In filing suit against Eli Lilly a year ago, Danysh repeated a claim he has made since he was arrested for slaying his dad with a stolen gun in 1996 — that he was under the influence of Prozac and out of control when he pulled the trigger.

Eli Lilly officials have denied any links between Prozac and homicidal behavior. They have insisted that the drug, which was introduced in the U.S. in 1987, reduces violent tendencies.

The U.S. Food & Drug Administration requires that Prozac’s labeling include a warning that anti-depressant drugs can cause suicidal thoughts in some children, teens and young adults.

Danysh was 18 when he shot his father. He claimed that he had started taking Prozac by prescription shortly before the killing.

His suit originally was filed against Eli Lilly in Dauphin County Court, but the drug maker, which is based in Indiana, had it transferred it to federal court.

In voiding Danysh’s complaint, Jones agreed with federal Magistrate Judge Mildred E. Methvin, who evaluated the case, that the suit was filed outside the two-year statute of limitations allowed in Pennsylvania for lodging such cases.

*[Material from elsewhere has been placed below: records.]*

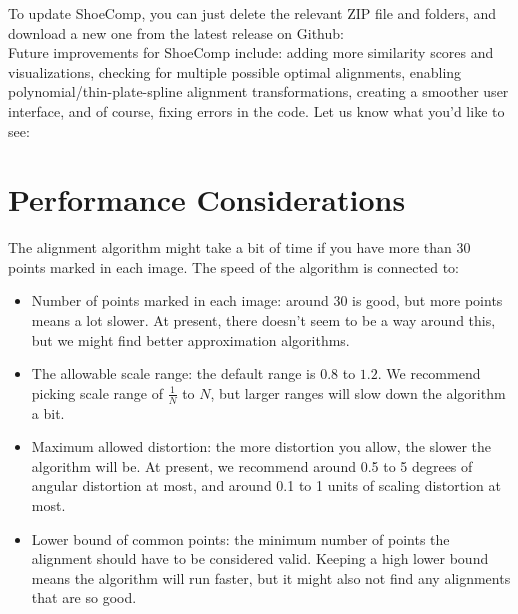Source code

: \documentclass{csafedoc}
\begin{document}
To update ShoeComp, you can just delete the relevant ZIP file and folders, and download a
new one from the latest release on Github: 
\\

Future improvements for ShoeComp include: adding more similarity scores and visualizations,
checking for multiple possible optimal alignments, enabling polynomial/thin-plate-spline
alignment transformations, creating a smoother user interface, and of course, fixing
errors in the code. Let us know what you'd like to see:

\section{Performance Considerations}

The alignment algorithm might take a bit of time if you have more than 30 points marked in
each image. The speed of the algorithm is connected to:

\begin{itemize}
	\item Number of points marked in each image: around 30 is good, but more points means
	      a lot slower. At present, there doesn't seem to be a way around this, but we might find
	      better approximation algorithms.
	\item The allowable scale range: the default range is $0.8$ to $1.2$. We recommend
	      picking scale range of $\frac{1}{N}$ to $N$, but larger ranges will slow down the
	      algorithm a bit.
	\item Maximum allowed distortion: the more distortion you allow, the slower the
	      algorithm will be. At present, we recommend around 0.5 to 5 degrees of angular
	      distortion at most, and around 0.1 to 1 units of scaling distortion at most.
	\item Lower bound of common points: the minimum number of points the alignment should
	      have to be considered valid. Keeping a high lower bound means the algorithm will
	      run faster, but it might also not find any alignments that are so good.
\end{itemize}

\newpage
\nocite{*}

\end{document}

Eli Lilly had urged dismissal on those grounds, noting that Danysh has been making his allegations regarding Prozac since 1996. The drug maker argued that the statute of limitations began running at that time.

Danysh, who represented himself in the case, argued in vain that the time limit should not have begun ticking until 2008. That was when he received DNA test results showing he has a liver enzyme deficiency that leaves him at risk of “violent Prozac-induced behavior,” he said.

Jones concluded that Danysh’s attempt to make 2008 the starting point for the statute “is contrary to the position taken by Danysh throughout his criminal case that Prozac caused him to shoot his father.”

When Danysh filed his suit, Roseann B. Termini, an adjunct professor and food and drug law expert at Widener Law School, cited it as being among a handful of court cases over claims that anti-depressants prompted someone to kill.

Such cases are difficult to prove because there is little, if any means to link the use of those drugs to violent behavior in a specific person, she said.

One such case was fought out in state court in Kentucky over a mass killing by a Prozac user in September 1989.

Joseph T. Wesbecker, a Prozac user who was on disability for mental illness, fatally shot eight people at a Louisville printing company where he had worked, then killed himself.

Survivors of the shooting sued Eli Lilly, but a jury ruled in favor of the firm. Years later it was learned that the company and plaintiffs reached a confidential settlement before the trial ended.